Category Archives: Russian Cinema
As we all know blockbusters are the bane of the film industry: a recent article in The Telegraph quoted Steven Spielberg’s opinion that contemporary Hollywood has produced few films that will still be viewed in 20 years time. The article can be read here. I think that in general, Spielberg has a point about the general quality of Hollywood films since the mid-1990s. Personally, I just do not find the cinema of the past few years as exciting as I did when I was 18 and going to Canterbury to study film, and the endless repetition and extension of comic book adaptations is evidence of a great amount tedium that I just do not want to watch. (And it’s not like I don’t own scores of comics books and graphic novels). However, much of the blame can be laid at Spielberg’s feet for encouraging big-budget franchise films (Indiana Jones, Jurassic Park). Some of Spielberg’s comments are remarkably self-serving and more than a little disingenuous:
Attacking the prevalence of film franchises – movies based on toys, or video games, that are intended to sell a product as much as they are to entertain – Spielberg said: “I think producers are more interested in backing concepts than directors and writers.
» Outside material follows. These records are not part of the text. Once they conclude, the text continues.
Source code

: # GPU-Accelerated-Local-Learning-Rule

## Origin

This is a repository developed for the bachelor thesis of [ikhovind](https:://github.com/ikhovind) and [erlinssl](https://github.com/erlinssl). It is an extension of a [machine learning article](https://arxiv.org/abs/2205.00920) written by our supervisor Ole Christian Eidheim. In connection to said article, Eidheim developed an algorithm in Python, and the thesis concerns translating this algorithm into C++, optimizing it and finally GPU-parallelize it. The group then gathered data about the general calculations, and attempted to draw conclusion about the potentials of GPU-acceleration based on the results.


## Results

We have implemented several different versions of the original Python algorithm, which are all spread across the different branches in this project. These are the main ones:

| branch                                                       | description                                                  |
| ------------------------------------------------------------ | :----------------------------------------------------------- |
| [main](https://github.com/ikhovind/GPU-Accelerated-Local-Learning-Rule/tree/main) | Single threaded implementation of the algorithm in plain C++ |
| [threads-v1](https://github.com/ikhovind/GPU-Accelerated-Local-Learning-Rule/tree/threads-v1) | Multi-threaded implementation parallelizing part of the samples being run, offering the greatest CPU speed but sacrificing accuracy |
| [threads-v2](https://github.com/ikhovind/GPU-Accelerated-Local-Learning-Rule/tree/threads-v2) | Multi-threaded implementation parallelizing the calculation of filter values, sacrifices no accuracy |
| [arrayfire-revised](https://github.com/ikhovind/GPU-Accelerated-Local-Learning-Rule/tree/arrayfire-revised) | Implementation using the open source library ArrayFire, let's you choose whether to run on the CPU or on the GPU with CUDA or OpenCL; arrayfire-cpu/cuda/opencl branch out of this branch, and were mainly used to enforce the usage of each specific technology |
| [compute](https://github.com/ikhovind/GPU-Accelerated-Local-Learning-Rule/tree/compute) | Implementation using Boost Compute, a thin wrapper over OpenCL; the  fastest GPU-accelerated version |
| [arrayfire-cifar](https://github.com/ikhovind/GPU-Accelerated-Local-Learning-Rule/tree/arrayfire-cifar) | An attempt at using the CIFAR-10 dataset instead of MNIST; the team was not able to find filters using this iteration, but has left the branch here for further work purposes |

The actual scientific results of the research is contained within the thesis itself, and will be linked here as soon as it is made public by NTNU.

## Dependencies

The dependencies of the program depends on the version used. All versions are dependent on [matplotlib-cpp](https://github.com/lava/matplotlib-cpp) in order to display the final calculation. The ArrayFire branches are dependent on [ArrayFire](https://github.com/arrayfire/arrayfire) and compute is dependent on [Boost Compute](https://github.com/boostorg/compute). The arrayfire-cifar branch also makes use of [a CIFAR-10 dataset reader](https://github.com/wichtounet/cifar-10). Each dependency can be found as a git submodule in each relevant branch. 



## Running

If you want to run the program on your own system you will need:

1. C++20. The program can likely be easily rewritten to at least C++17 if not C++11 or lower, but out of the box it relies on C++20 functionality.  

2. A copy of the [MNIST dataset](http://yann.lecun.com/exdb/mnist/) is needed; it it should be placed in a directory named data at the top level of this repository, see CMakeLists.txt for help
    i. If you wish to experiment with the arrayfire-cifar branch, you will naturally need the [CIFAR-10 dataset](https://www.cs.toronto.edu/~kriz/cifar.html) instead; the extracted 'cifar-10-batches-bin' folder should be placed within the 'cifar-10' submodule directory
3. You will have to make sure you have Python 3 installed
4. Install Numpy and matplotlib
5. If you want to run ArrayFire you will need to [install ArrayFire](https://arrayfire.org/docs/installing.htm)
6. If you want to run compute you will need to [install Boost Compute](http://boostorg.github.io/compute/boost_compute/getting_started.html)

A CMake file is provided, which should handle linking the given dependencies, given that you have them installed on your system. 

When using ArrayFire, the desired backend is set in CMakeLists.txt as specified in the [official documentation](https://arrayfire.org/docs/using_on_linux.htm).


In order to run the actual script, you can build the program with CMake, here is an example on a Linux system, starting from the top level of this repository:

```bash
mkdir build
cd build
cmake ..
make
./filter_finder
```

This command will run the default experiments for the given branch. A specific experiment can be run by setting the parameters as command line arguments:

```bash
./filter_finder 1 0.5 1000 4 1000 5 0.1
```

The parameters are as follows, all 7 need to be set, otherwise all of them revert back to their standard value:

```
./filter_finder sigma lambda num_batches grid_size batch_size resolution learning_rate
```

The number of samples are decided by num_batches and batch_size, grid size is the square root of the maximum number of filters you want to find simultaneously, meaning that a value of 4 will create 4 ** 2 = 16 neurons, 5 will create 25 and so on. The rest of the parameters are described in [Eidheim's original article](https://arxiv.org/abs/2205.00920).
“I don’t think that’s the right way of making a decision about whether you’re going to back a film or not, but a lot of these hedge funds – these independent groups that are coming up with the money – are looking at the big idea more than who the director or writer is. And of course, they all want the guarantee of a big actor.
“My whole career has survived without big movie stars. Yes, I’ll do movies with Tom Cruise and Tom Hanks, and I enjoy that, but most of my movies have had unknowns in them. And they’ve done pretty well.”
Make of that what you will.
The problem isn’t ‘blockbusters’ per se, but rather the lack of diversity in the film industry. As I showed here, the action/adventure, family, and fantasy/science fictions films have become increasingly dominant at the US box office at the expense of crime/thriller films, dramas, and (to a lesser extent) comedies.
But we shouldn’t always be disappointed with blockbusters – they can be great movies, and the scale of the cinema is one thing that makes experiencing a film on the big screen so thrilling. They are also the focus of a number interesting research papers that cover many different aspects of the cinema, and a selection are set out below.
As ever, the version linked to may not be the final published version.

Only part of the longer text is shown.